§ **Data supplied**
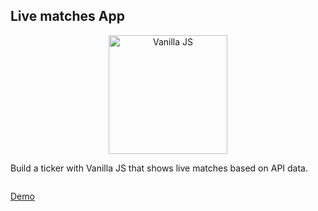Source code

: ## Live matches App

<p align="center">
    <img src="http://jsmodules.io/images/js-logo.png" alt="Vanilla JS" width="190" height="190"/>
</p>


Build a ticker with Vanilla JS that shows live matches based on API data.


<p align="center">
    <img src="http://pycolors.com/v2/git/ticker/instructions/design.png" alt="" />
</p>


[Demo](http://pycolors.com/v2/git/ticker/)
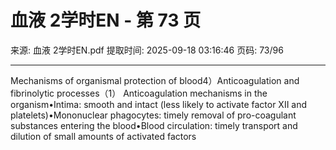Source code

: # 血液 2学时EN - 第 73 页

来源: 血液 2学时EN.pdf
提取时间: 2025-09-18 03:16:46
页码: 73/96

---

Mechanisms of organismal protection of blood4）Anticoagulation and fibrinolytic processes（1） Anticoagulation mechanisms in the organism•Intima: smooth and intact (less likely to activate factor XII and platelets)•Mononuclear phagocytes: timely removal of pro-coagulant substances entering the blood•Blood circulation: timely transport and dilution of small amounts of activated factors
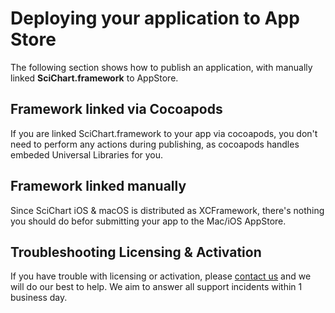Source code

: # Deploying your application to App Store
The following section shows how to publish an application, with manually linked **SciChart.framework** to AppStore.

## Framework linked via Cocoapods
If you are linked SciChart.framework to your app via cocoapods, you don't need to perform any actions during publishing, as cocoapods handles embeded Universal Libraries for you.

## Framework linked manually
Since SciChart iOS & macOS is distributed as XCFramework, there's nothing you should do befor submitting your app to the Mac/iOS AppStore.

## Troubleshooting Licensing & Activation
If you have trouble with licensing or activation, please [contact us](https://www.scichart.com/contact-us/) and we will do our best to help. We aim to answer all support incidents within 1 business day.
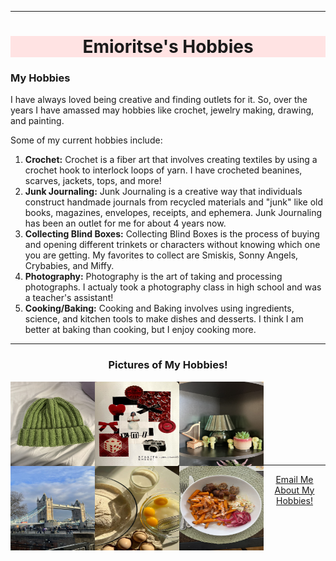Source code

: <html>
<head>
<title>Emioritse's Hobbies</title>
</head>
<hr>
<body>
<center><h1 style="background-color:#FFE3E3;">Emioritse's Hobbies</h1></center>
<h3>My Hobbies</h3>
<p>I have always loved being creative and finding outlets for it. So, over the years I have amassed may hobbies like crochet, jewelry making, drawing, and painting.</p>
<p>Some of my current hobbies include:</p>
<ol>
<li><b>Crochet:</b> Crochet is a fiber art that involves creating textiles by using a crochet hook to interlock loops of yarn. I have crocheted beanines, scarves, jackets, tops, and more!</li>
<li><b>Junk Journaling:</b> Junk Journaling is a creative way that individuals construct handmade journals from recycled materials and "junk" like old books, magazines, envelopes, receipts, and ephemera. Junk Journaling has been an outlet for me for about 4 years now.</li>
<li><b>Collecting Blind Boxes:</b> Collecting Blind Boxes is the process of buying and opening different trinkets or characters without knowing which one you are getting. My favorites to collect are Smiskis, Sonny Angels, Crybabies, and Miffy.</li>
<li><b>Photography:</b> Photography is the art of taking and processing photographs. I actualy took a photography class in high school and was a teacher's assistant!</li> 
<li><b>Cooking/Baking:</b> Cooking and Baking involves using ingredients, science, and kitchen tools to make dishes and desserts. I think I am better at baking than cooking, but I enjoy cooking more.</li> 
</ol>
<hr>
<center><h3>Pictures of My Hobbies!</h3></center> 
<img src="crochetbeanie.jpeg" width="135px" height="135px" align=LEFT> <img src="JunkJournal.jpg" width="135px" height="135px" align=LEFT> 
<img src="smiski.jpeg" width="135px" height="135px" align=LEFT> <img src="tower-bridge.jpg" width="135px" height="135px" align=LEFT> 
<img src="baking.jpg" width="135px" height="135px" align=LEFT> <img src="cooking.jpg" width="135px" height="135px" align=LEFT> 
<br>
<br>
<br>
<br>
<br>
<br>
<br>
<hr>
<center><a href="mailto:emiab_05@tamu.edu">Email Me About My Hobbies!</a></center>
</body>
</html>
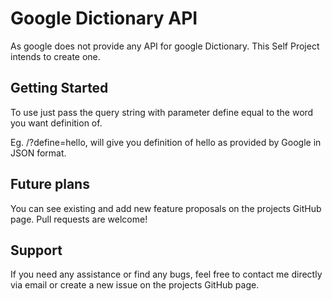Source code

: # Google Dictionary API

As google does not provide any API for google Dictionary.
This Self Project intends to create one.


## Getting Started

To use just pass the query string with parameter define equal to the word you want definition of.

Eg. /?define=hello, will give you definition of hello as provided by Google in JSON format.

## Future plans  

You can see existing and add new feature proposals on the projects GitHub page.
Pull requests are welcome!

## Support  

If you need any assistance or find any bugs, feel free to contact me directly via email or create a new issue on the projects GitHub page.

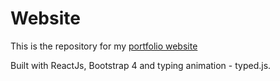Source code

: # Website
This is the repository for my [portfolio website](https://clouddoggo.github.io/portfolio/)

Built with ReactJs, Bootstrap 4 and typing animation - typed.js.
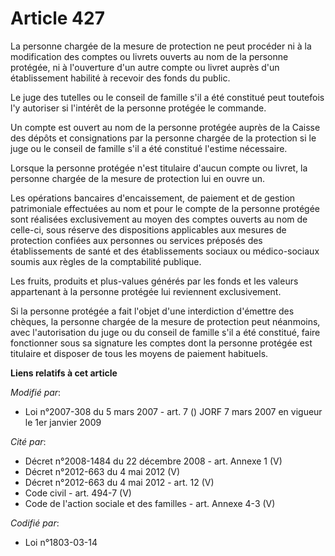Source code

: # Article 427

La personne chargée de la mesure de protection ne peut procéder ni à la modification des comptes ou livrets ouverts au nom de
la personne protégée, ni à l'ouverture d'un autre compte ou livret auprès d'un établissement habilité à recevoir des fonds du
public.

Le juge des tutelles ou le conseil de famille s'il a été constitué peut toutefois l'y autoriser si l'intérêt de la personne
protégée le commande.

Un compte est ouvert au nom de la personne protégée auprès de la Caisse des dépôts et consignations par la personne chargée
de la protection si le juge ou le conseil de famille s'il a été constitué l'estime nécessaire.

Lorsque la personne protégée n'est titulaire d'aucun compte ou livret, la personne chargée de la mesure de protection lui en
ouvre un.

Les opérations bancaires d'encaissement, de paiement et de gestion patrimoniale effectuées au nom et pour le compte de la
personne protégée sont réalisées exclusivement au moyen des comptes ouverts au nom de celle-ci, sous réserve des dispositions
applicables aux mesures de protection confiées aux personnes ou services préposés des établissements de santé et des
établissements sociaux ou médico-sociaux soumis aux règles de la comptabilité publique.

Les fruits, produits et plus-values générés par les fonds et les valeurs appartenant à la personne protégée lui reviennent
exclusivement.

Si la personne protégée a fait l'objet d'une interdiction d'émettre des chèques, la personne chargée de la mesure de
protection peut néanmoins, avec l'autorisation du juge ou du conseil de famille s'il a été constitué, faire fonctionner sous
sa signature les comptes dont la personne protégée est titulaire et disposer de tous les moyens de paiement habituels.

**Liens relatifs à cet article**

_Modifié par_:

  - Loi n°2007-308 du 5 mars 2007 - art. 7 () JORF 7 mars 2007 en vigueur le 1er janvier 2009

_Cité par_:

  - Décret n°2008-1484 du 22 décembre 2008 - art. Annexe 1 (V)
  - Décret n°2012-663 du 4 mai 2012 (V)
  - Décret n°2012-663 du 4 mai 2012 - art. 12 (V)
  - Code civil - art. 494-7 (V)
  - Code de l'action sociale et des familles - art. Annexe 4-3 (V)

_Codifié par_:

  - Loi n°1803-03-14
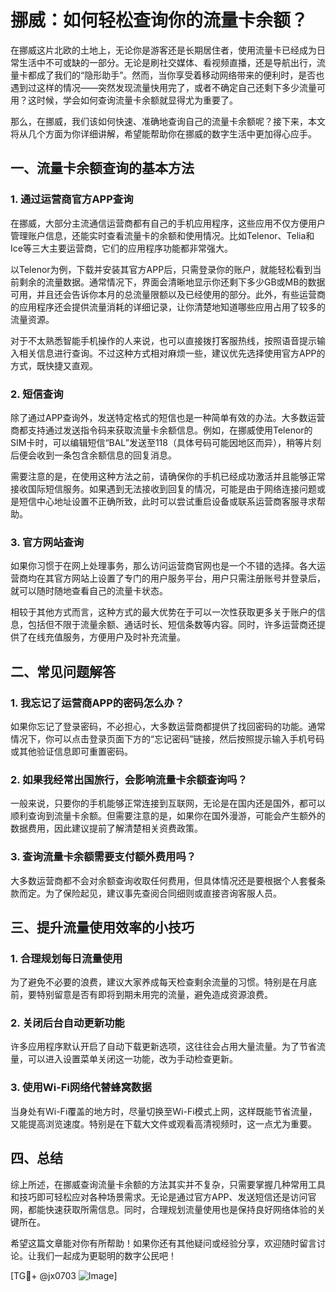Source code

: # 挪威：如何轻松查询你的流量卡余额？

在挪威这片北欧的土地上，无论你是游客还是长期居住者，使用流量卡已经成为日常生活中不可或缺的一部分。无论是刷社交媒体、看视频直播，还是导航出行，流量卡都成了我们的“隐形助手”。然而，当你享受着移动网络带来的便利时，是否也遇到过这样的情况——突然发现流量快用完了，或者不确定自己还剩下多少流量可用？这时候，学会如何查询流量卡余额就显得尤为重要了。

那么，在挪威，我们该如何快速、准确地查询自己的流量卡余额呢？接下来，本文将从几个方面为你详细讲解，希望能帮助你在挪威的数字生活中更加得心应手。

## 一、流量卡余额查询的基本方法

### 1. 通过运营商官方APP查询

在挪威，大部分主流通信运营商都有自己的手机应用程序，这些应用不仅方便用户管理账户信息，还能实时查看流量卡的余额和使用情况。比如Telenor、Telia和Ice等三大主要运营商，它们的应用程序功能都非常强大。

以Telenor为例，下载并安装其官方APP后，只需登录你的账户，就能轻松看到当前剩余的流量数据。通常情况下，界面会清晰地显示你还剩下多少GB或MB的数据可用，并且还会告诉你本月的总流量限额以及已经使用的部分。此外，有些运营商的应用程序还会提供流量消耗的详细记录，让你清楚地知道哪些应用占用了较多的流量资源。

对于不太熟悉智能手机操作的人来说，也可以直接拨打客服热线，按照语音提示输入相关信息进行查询。不过这种方式相对麻烦一些，建议优先选择使用官方APP的方式，既快捷又直观。

### 2. 短信查询

除了通过APP查询外，发送特定格式的短信也是一种简单有效的办法。大多数运营商都支持通过发送指令码来获取流量卡余额信息。例如，在挪威使用Telenor的SIM卡时，可以编辑短信“BAL”发送至118（具体号码可能因地区而异），稍等片刻后便会收到一条包含余额信息的回复消息。

需要注意的是，在使用这种方法之前，请确保你的手机已经成功激活并且能够正常接收国际短信服务。如果遇到无法接收到回复的情况，可能是由于网络连接问题或是短信中心地址设置不正确所致，此时可以尝试重启设备或联系运营商客服寻求帮助。

### 3. 官方网站查询

如果你习惯于在网上处理事务，那么访问运营商官网也是一个不错的选择。各大运营商均在其官方网站上设置了专门的用户服务平台，用户只需注册账号并登录后，就可以随时随地查看自己的流量卡状态。

相较于其他方式而言，这种方式的最大优势在于可以一次性获取更多关于账户的信息，包括但不限于流量余额、通话时长、短信条数等内容。同时，许多运营商还提供了在线充值服务，方便用户及时补充流量。

## 二、常见问题解答

### 1. 我忘记了运营商APP的密码怎么办？

如果你忘记了登录密码，不必担心，大多数运营商都提供了找回密码的功能。通常情况下，你可以点击登录页面下方的“忘记密码”链接，然后按照提示输入手机号码或其他验证信息即可重置密码。

### 2. 如果我经常出国旅行，会影响流量卡余额查询吗？

一般来说，只要你的手机能够正常连接到互联网，无论是在国内还是国外，都可以顺利查询到流量卡余额。但需要注意的是，如果你在国外漫游，可能会产生额外的数据费用，因此建议提前了解清楚相关资费政策。

### 3. 查询流量卡余额需要支付额外费用吗？

大多数运营商都不会对余额查询收取任何费用，但具体情况还是要根据个人套餐条款而定。为了保险起见，建议事先查阅合同细则或直接咨询客服人员。

## 三、提升流量使用效率的小技巧

### 1. 合理规划每日流量使用

为了避免不必要的浪费，建议大家养成每天检查剩余流量的习惯。特别是在月底前，要特别留意是否有即将到期未用完的流量，避免造成资源浪费。

### 2. 关闭后台自动更新功能

许多应用程序默认开启了自动下载更新选项，这往往会占用大量流量。为了节省流量，可以进入设置菜单关闭这一功能，改为手动检查更新。

### 3. 使用Wi-Fi网络代替蜂窝数据

当身处有Wi-Fi覆盖的地方时，尽量切换至Wi-Fi模式上网，这样既能节省流量，又能提高浏览速度。特别是在下载大文件或观看高清视频时，这一点尤为重要。

## 四、总结

综上所述，在挪威查询流量卡余额的方法其实并不复杂，只需要掌握几种常用工具和技巧即可轻松应对各种场景需求。无论是通过官方APP、发送短信还是访问官网，都能快速获取所需信息。同时，合理规划流量使用也是保持良好网络体验的关键所在。

希望这篇文章能对你有所帮助！如果你还有其他疑问或经验分享，欢迎随时留言讨论。让我们一起成为更聪明的数字公民吧！

[TG💪+ @jx0703 ![Image](https://github.com/user-attachments/assets/dbca1d08-cadb-493c-b0ec-ad6f7a83f270)]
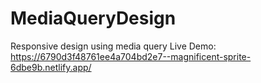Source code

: # MediaQueryDesign
Responsive design using media query
Live Demo: https://6790d3f48761ee4a704bd2e7--magnificent-sprite-6dbe9b.netlify.app/
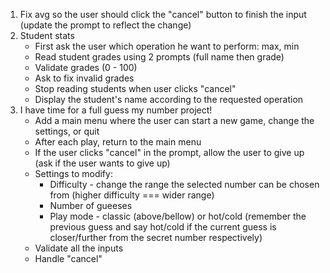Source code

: 1. Fix avg so the user should click the "cancel" button to finish the input (update the prompt to reflect the change)
2. Student stats
    * First ask the user which operation he want to perform: max, min
    * Read student grades using 2 prompts (full name then grade)
    * Validate grades (0 - 100)
    * Ask to fix invalid grades
    * Stop reading students when user clicks "cancel"
    * Display the student's name according to the requested operation
3. I have time for a full guess my number project!
    * Add a main menu where the user can start a new game, change the settings, or quit
    * After each play, return to the main menu
    * If the user clicks "cancel" in the prompt, allow the user to give up (ask if the user wants to give up)
    * Settings to modify:
        * Difficulty - change the range the selected number can be chosen from (higher difficulty === wider range)
        * Number of gueeses
        * Play mode - classic (above/bellow) or hot/cold (remember the previous guess and say hot/cold if the current guess is closer/further from the secret number respectively)
    * Validate all the inputs
    * Handle "cancel"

§ **Work instruction**
Copy out every line of the material above that contains the string "name".

§ **Result of this task**
    * Read student grades using 2 prompts (full name then grade)
    * Display the student's name according to the requested operation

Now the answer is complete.